We track visits with Umami — privacy-friendly, no cookies. But the hosted script lives on cloud.umami.is, which sits on every ad- and privacy-blocker’s list. Out of the box, a big chunk of visits simply never get counted.
Why it gets blocked
Blockers match on domain. cloud.umami.is is a known analytics host, so uBlock, Brave shields, and friends drop both the script and the tracking beacon before they ever fire.
Serve it first-party
The fix is to route everything through our own domain.
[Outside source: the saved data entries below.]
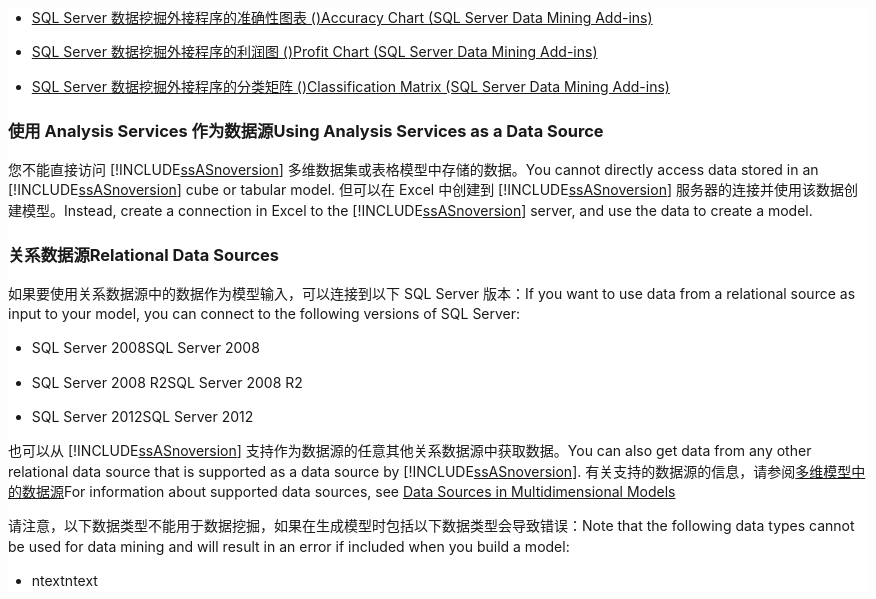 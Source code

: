 -   [<span data-ttu-id="60c69-179">SQL Server 数据挖掘外接程序的准确性图表 &#40;&#41;</span><span class="sxs-lookup"><span data-stu-id="60c69-179">Accuracy Chart &#40;SQL Server Data Mining Add-ins&#41;</span></span>](accuracy-chart-sql-server-data-mining-add-ins.md)  
  
-   [<span data-ttu-id="60c69-180">SQL Server 数据挖掘外接程序的利润图 &#40;&#41;</span><span class="sxs-lookup"><span data-stu-id="60c69-180">Profit Chart &#40;SQL Server Data Mining Add-ins&#41;</span></span>](profit-chart-sql-server-data-mining-add-ins.md)  
  
-   [<span data-ttu-id="60c69-181">SQL Server 数据挖掘外接程序的分类矩阵 &#40;&#41;</span><span class="sxs-lookup"><span data-stu-id="60c69-181">Classification Matrix &#40;SQL Server Data Mining Add-ins&#41;</span></span>](classification-matrix-sql-server-data-mining-add-ins.md)  
  
### <a name="using-analysis-services-as-a-data-source"></a><span data-ttu-id="60c69-182">使用 Analysis Services 作为数据源</span><span class="sxs-lookup"><span data-stu-id="60c69-182">Using Analysis Services as a Data Source</span></span>  
 <span data-ttu-id="60c69-183">您不能直接访问 [!INCLUDE[ssASnoversion](../includes/ssasnoversion-md.md)] 多维数据集或表格模型中存储的数据。</span><span class="sxs-lookup"><span data-stu-id="60c69-183">You cannot directly access data stored in an [!INCLUDE[ssASnoversion](../includes/ssasnoversion-md.md)] cube or tabular model.</span></span> <span data-ttu-id="60c69-184">但可以在 Excel 中创建到 [!INCLUDE[ssASnoversion](../includes/ssasnoversion-md.md)] 服务器的连接并使用该数据创建模型。</span><span class="sxs-lookup"><span data-stu-id="60c69-184">Instead, create a connection in Excel to the [!INCLUDE[ssASnoversion](../includes/ssasnoversion-md.md)] server, and use the data to create a model.</span></span>  
  
### <a name="relational-data-sources"></a><span data-ttu-id="60c69-185">关系数据源</span><span class="sxs-lookup"><span data-stu-id="60c69-185">Relational Data Sources</span></span>  
 <span data-ttu-id="60c69-186">如果要使用关系数据源中的数据作为模型输入，可以连接到以下 SQL Server 版本：</span><span class="sxs-lookup"><span data-stu-id="60c69-186">If you want to use data from a relational source as input to your model, you can connect to the following versions of SQL Server:</span></span>  
  
-   <span data-ttu-id="60c69-187">SQL Server 2008</span><span class="sxs-lookup"><span data-stu-id="60c69-187">SQL Server 2008</span></span>  
  
-   <span data-ttu-id="60c69-188">SQL Server 2008 R2</span><span class="sxs-lookup"><span data-stu-id="60c69-188">SQL Server 2008 R2</span></span>  
  
-   <span data-ttu-id="60c69-189">SQL Server 2012</span><span class="sxs-lookup"><span data-stu-id="60c69-189">SQL Server 2012</span></span>  
  
 <span data-ttu-id="60c69-190">也可以从 [!INCLUDE[ssASnoversion](../includes/ssasnoversion-md.md)] 支持作为数据源的任意其他关系数据源中获取数据。</span><span class="sxs-lookup"><span data-stu-id="60c69-190">You can also get data from any other relational data source that is supported as a data source by [!INCLUDE[ssASnoversion](../includes/ssasnoversion-md.md)].</span></span> <span data-ttu-id="60c69-191">有关支持的数据源的信息，请参阅[多维模型中的数据源](multidimensional-models/data-sources-in-multidimensional-models.md)</span><span class="sxs-lookup"><span data-stu-id="60c69-191">For information about supported data sources, see [Data Sources in Multidimensional Models](multidimensional-models/data-sources-in-multidimensional-models.md)</span></span>  
  
 <span data-ttu-id="60c69-192">请注意，以下数据类型不能用于数据挖掘，如果在生成模型时包括以下数据类型会导致错误：</span><span class="sxs-lookup"><span data-stu-id="60c69-192">Note that the following data types cannot be used for data mining and will result in an error if included when you build a model:</span></span>  
  
-   <span data-ttu-id="60c69-193">ntext</span><span class="sxs-lookup"><span data-stu-id="60c69-193">ntext</span></span>  
   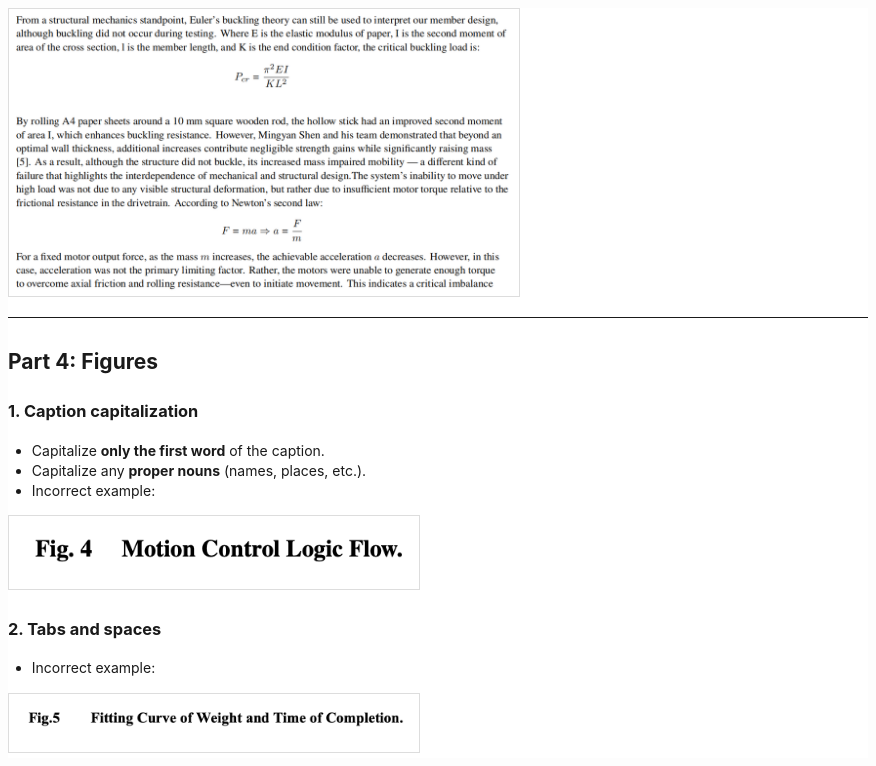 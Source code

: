 <img src="figures/equation_error.png" alt="示例" width="500" style="border: 1px solid #ddd; padding: 5px;"/>

---
## Part 4: Figures

### 1. Caption capitalization

- Capitalize **only the first word** of the caption.
- Capitalize any **proper nouns** (names, places, etc.).
- Incorrect example:

<img src="figures/figure_capitalization.png" alt="示例" width="400" style="border: 1px solid #ddd; padding: 5px;"/>

### 2. Tabs and spaces

- Incorrect example:

<img src="figures/figure_caption_space.png" alt="示例" width="400" style="border: 1px solid #ddd; padding: 5px;"/>
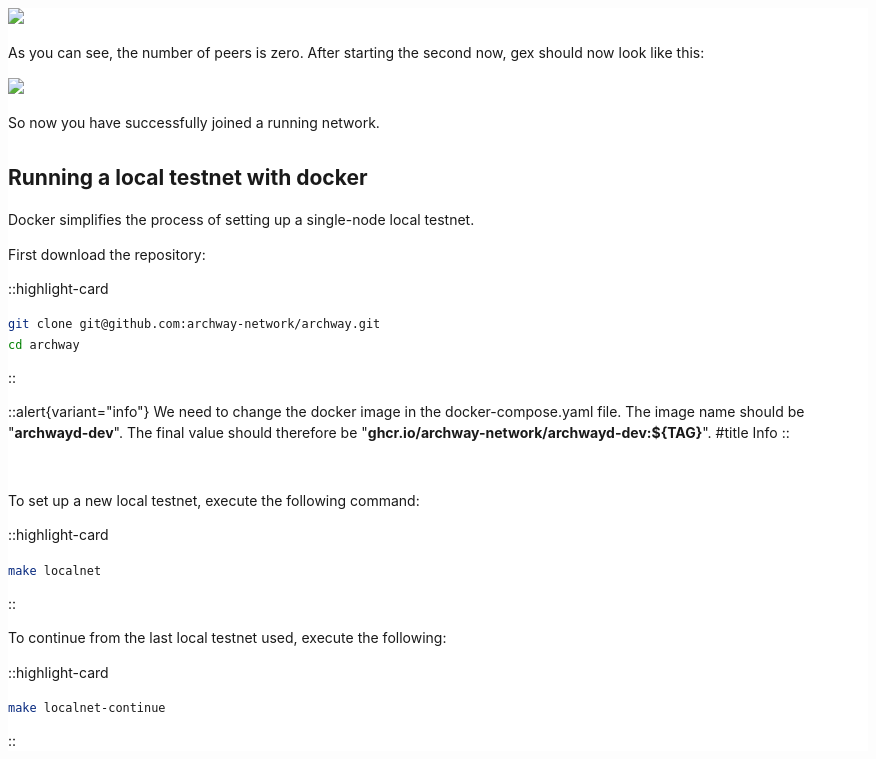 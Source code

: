 ![](/images/docs/Gex01.png)

As you can see, the number of peers is zero. After starting the second now, gex should now look like this:

![](/images/docs/Gex02.png)

So now you have successfully joined a running network.

## Running a local testnet with docker

Docker simplifies the process of setting up a single-node local testnet.

First download the repository:

::highlight-card

```bash
git clone git@github.com:archway-network/archway.git
cd archway
```

::

::alert{variant="info"}
We need to change the docker image in the docker-compose.yaml file. The image name should be "**archwayd-dev**". The final value should therefore be "**ghcr.io/archway-network/archwayd-dev:${TAG}**".
#title
Info
::

<br />

To set up a new local testnet, execute the following command:

::highlight-card

```bash
make localnet
```

::

To continue from the last local testnet used, execute the following:

::highlight-card

```bash
make localnet-continue
```

::
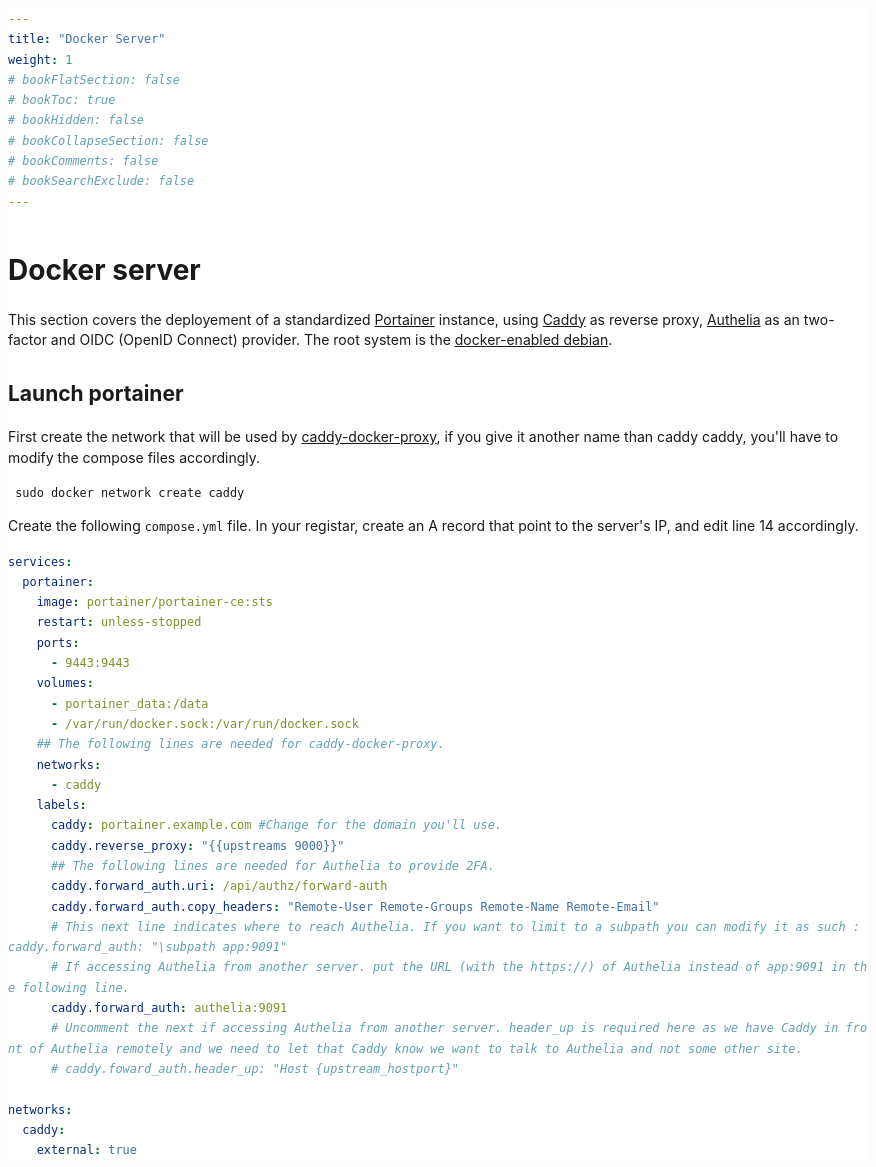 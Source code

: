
 ```yaml
---
title: "Docker Server"
weight: 1
# bookFlatSection: false
# bookToc: true
# bookHidden: false
# bookCollapseSection: false
# bookComments: false
# bookSearchExclude: false
---
```


# Docker server

This section covers the deployement of a standardized [Portainer](https://www.portainer.io/) instance, using [Caddy](https://caddyserver.com/) as reverse proxy, [Authelia](https://www.authelia.com/) as an two-factor and OIDC (OpenID Connect) provider. The root system is the [docker-enabled debian](/docs/cloud-init/#secured-cloud-init-config-with-docker).

## Launch portainer

First create the network that will be used by [caddy-docker-proxy](https://github.com/lucaslorentz/caddy-docker-proxy), if you give it another name than caddy caddy, you'll have to modify the compose files accordingly.

``` sudo docker network create caddy```

Create the following `compose.yml` file. In your registar, create an A record that point to the server's IP, and edit line 14 accordingly.

```yml {hl_lines=[14] style=emacs}
services:
  portainer:
    image: portainer/portainer-ce:sts
    restart: unless-stopped
    ports:
      - 9443:9443
    volumes:
      - portainer_data:/data
      - /var/run/docker.sock:/var/run/docker.sock
    ## The following lines are needed for caddy-docker-proxy.
    networks:
      - caddy
    labels: 
      caddy: portainer.example.com #Change for the domain you'll use.
      caddy.reverse_proxy: "{{upstreams 9000}}"
      ## The following lines are needed for Authelia to provide 2FA.
      caddy.forward_auth.uri: /api/authz/forward-auth
      caddy.forward_auth.copy_headers: "Remote-User Remote-Groups Remote-Name Remote-Email"
      # This next line indicates where to reach Authelia. If you want to limit to a subpath you can modify it as such : caddy.forward_auth: "\subpath app:9091"
      # If accessing Authelia from another server. put the URL (with the https://) of Authelia instead of app:9091 in the following line.
      caddy.forward_auth: authelia:9091 
      # Uncomment the next if accessing Authelia from another server. header_up is required here as we have Caddy in front of Authelia remotely and we need to let that Caddy know we want to talk to Authelia and not some other site.
      # caddy.foward_auth.header_up: "Host {upstream_hostport}" 
    
networks:
  caddy:
    external: true
```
An nginx location proxies the script and the collection endpoint, so the browser only ever talks to rootstest.de — nothing on a blocklist.
location = /u/script.js {
proxy_pass https://cloud.umami.is/script.js;
}
location = /u/api/send {
proxy_pass https://cloud.umami.is/api/send;
proxy_set_header X-Forwarded-For $remote_addr;
}
The tracking tag then points at /u/script.js with data-host-url="/u", and Umami sends its beacon to our proxy instead of its own domain.
Keep the visitor’s IP
Proxying would normally hide every visitor behind the server’s IP, so we forward X-Forwarded-For. Umami still resolves the correct country and city.
Result
The script and beacon both travel through rootstest.de, so domain-based blockers don’t catch them — and geolocation still works.